Riscaldamento globale: sotto i ghiacci, la febbre dell'oro

Pubblicato il da Margherita Guastamacchia

Il Passaggio a Nord Est dell’Artico si é aperto completamente a causa dello scioglimento dei ghiacci, liberando un cammino tra Europa ed Asia desiderato da sempre, ma storicamente impraticabile.

I livelli dei ghiacci hanno raggiunto nella zona del Circolo Polare Artico i minimi storici, da quando sono cominciate le misurazioni via satellite, 30 anni fa. Una possibile rotta marittima attraverso il Passaggio a Nord Est nella parte canadese del Polo é considerata da parecchie compagnie di navigazione, un'alternativa economica al Canale di Panama.

L'area di ghiacci é calata fino a raggiungere una superficie di soli tre milioni di chilometri quadrati e questo significa circa un milione di chilometri quadrati meno rispetto alle registrazioni del 2005 e 2006. Le ragioni polari sono molto sensibili ai cambiamenti climatici de alcuni scienziati hanno predetto che il Circolo Polare resterà senza ghiacci addirittura nel 2040. Quasi tutti gli esperti sostengono che il riscaldamento globale, provocato dall'utilizzo di combustibili fossili, produce nella zona artica di entità fino a due volte maggiore rispetto a quelli registrati in altre zone del mondo.

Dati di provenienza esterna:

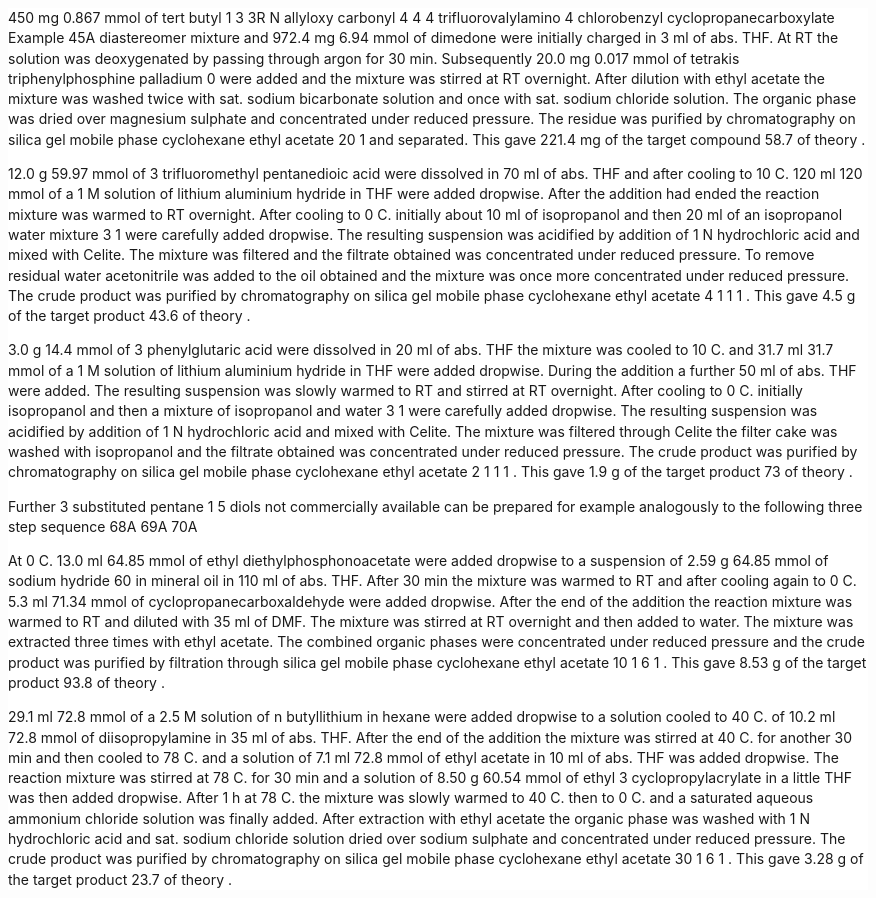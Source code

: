 450 mg 0.867 mmol of tert butyl 1 3 3R N allyloxy carbonyl 4 4 4 trifluorovalylamino 4 chlorobenzyl cyclopropanecarboxylate Example 45A diastereomer mixture and 972.4 mg 6.94 mmol of dimedone were initially charged in 3 ml of abs. THF. At RT the solution was deoxygenated by passing through argon for 30 min. Subsequently 20.0 mg 0.017 mmol of tetrakis triphenylphosphine palladium 0 were added and the mixture was stirred at RT overnight. After dilution with ethyl acetate the mixture was washed twice with sat. sodium bicarbonate solution and once with sat. sodium chloride solution. The organic phase was dried over magnesium sulphate and concentrated under reduced pressure. The residue was purified by chromatography on silica gel mobile phase cyclohexane ethyl acetate 20 1 and separated. This gave 221.4 mg of the target compound 58.7 of theory .

12.0 g 59.97 mmol of 3 trifluoromethyl pentanedioic acid were dissolved in 70 ml of abs. THF and after cooling to 10 C. 120 ml 120 mmol of a 1 M solution of lithium aluminium hydride in THF were added dropwise. After the addition had ended the reaction mixture was warmed to RT overnight. After cooling to 0 C. initially about 10 ml of isopropanol and then 20 ml of an isopropanol water mixture 3 1 were carefully added dropwise. The resulting suspension was acidified by addition of 1 N hydrochloric acid and mixed with Celite. The mixture was filtered and the filtrate obtained was concentrated under reduced pressure. To remove residual water acetonitrile was added to the oil obtained and the mixture was once more concentrated under reduced pressure. The crude product was purified by chromatography on silica gel mobile phase cyclohexane ethyl acetate 4 1 1 1 . This gave 4.5 g of the target product 43.6 of theory .

3.0 g 14.4 mmol of 3 phenylglutaric acid were dissolved in 20 ml of abs. THF the mixture was cooled to 10 C. and 31.7 ml 31.7 mmol of a 1 M solution of lithium aluminium hydride in THF were added dropwise. During the addition a further 50 ml of abs. THF were added. The resulting suspension was slowly warmed to RT and stirred at RT overnight. After cooling to 0 C. initially isopropanol and then a mixture of isopropanol and water 3 1 were carefully added dropwise. The resulting suspension was acidified by addition of 1 N hydrochloric acid and mixed with Celite. The mixture was filtered through Celite the filter cake was washed with isopropanol and the filtrate obtained was concentrated under reduced pressure. The crude product was purified by chromatography on silica gel mobile phase cyclohexane ethyl acetate 2 1 1 1 . This gave 1.9 g of the target product 73 of theory .

Further 3 substituted pentane 1 5 diols not commercially available can be prepared for example analogously to the following three step sequence 68A 69A 70A 

At 0 C. 13.0 ml 64.85 mmol of ethyl diethylphosphonoacetate were added dropwise to a suspension of 2.59 g 64.85 mmol of sodium hydride 60 in mineral oil in 110 ml of abs. THF. After 30 min the mixture was warmed to RT and after cooling again to 0 C. 5.3 ml 71.34 mmol of cyclopropanecarboxaldehyde were added dropwise. After the end of the addition the reaction mixture was warmed to RT and diluted with 35 ml of DMF. The mixture was stirred at RT overnight and then added to water. The mixture was extracted three times with ethyl acetate. The combined organic phases were concentrated under reduced pressure and the crude product was purified by filtration through silica gel mobile phase cyclohexane ethyl acetate 10 1 6 1 . This gave 8.53 g of the target product 93.8 of theory .

29.1 ml 72.8 mmol of a 2.5 M solution of n butyllithium in hexane were added dropwise to a solution cooled to 40 C. of 10.2 ml 72.8 mmol of diisopropylamine in 35 ml of abs. THF. After the end of the addition the mixture was stirred at 40 C. for another 30 min and then cooled to 78 C. and a solution of 7.1 ml 72.8 mmol of ethyl acetate in 10 ml of abs. THF was added dropwise. The reaction mixture was stirred at 78 C. for 30 min and a solution of 8.50 g 60.54 mmol of ethyl 3 cyclopropylacrylate in a little THF was then added dropwise. After 1 h at 78 C. the mixture was slowly warmed to 40 C. then to 0 C. and a saturated aqueous ammonium chloride solution was finally added. After extraction with ethyl acetate the organic phase was washed with 1 N hydrochloric acid and sat. sodium chloride solution dried over sodium sulphate and concentrated under reduced pressure. The crude product was purified by chromatography on silica gel mobile phase cyclohexane ethyl acetate 30 1 6 1 . This gave 3.28 g of the target product 23.7 of theory .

La sovranità dell'Artico é al centro di un grave conflitto diplomatico:

La Russia, che ha piantato di recente la sua bandiera sulla lingua marina del polo nord, reclama i propri diritti su una gran porzione della regione, ricchissima di risorse, con la speranza di trovare nuove rotte, petrolio e gas.

Anche il Canada ha esercitato con più forza il suo diritto alla sovranità ed ha annunciato piani per la creazione di un porto in acque profonde a Nanisivik, vicino all'entrata orientale del Passaggio a Nord Est, che garantirebbe il rifornimento di combustibile alle sue navi militari in ricognizione nella zona.

Allo scioglimento dei ghiacci dell'Artico si accompagna una ricerca incessabile di fonti di energia, una nuova “febbre dell'oro” nel polo nord, che causa continui incidenti diplomatici tra i cinque paesi che condividono i confini di questa vasta zona ghiacciata: Stati Uniti, Canada, Russia, Norvegia e Danimarca.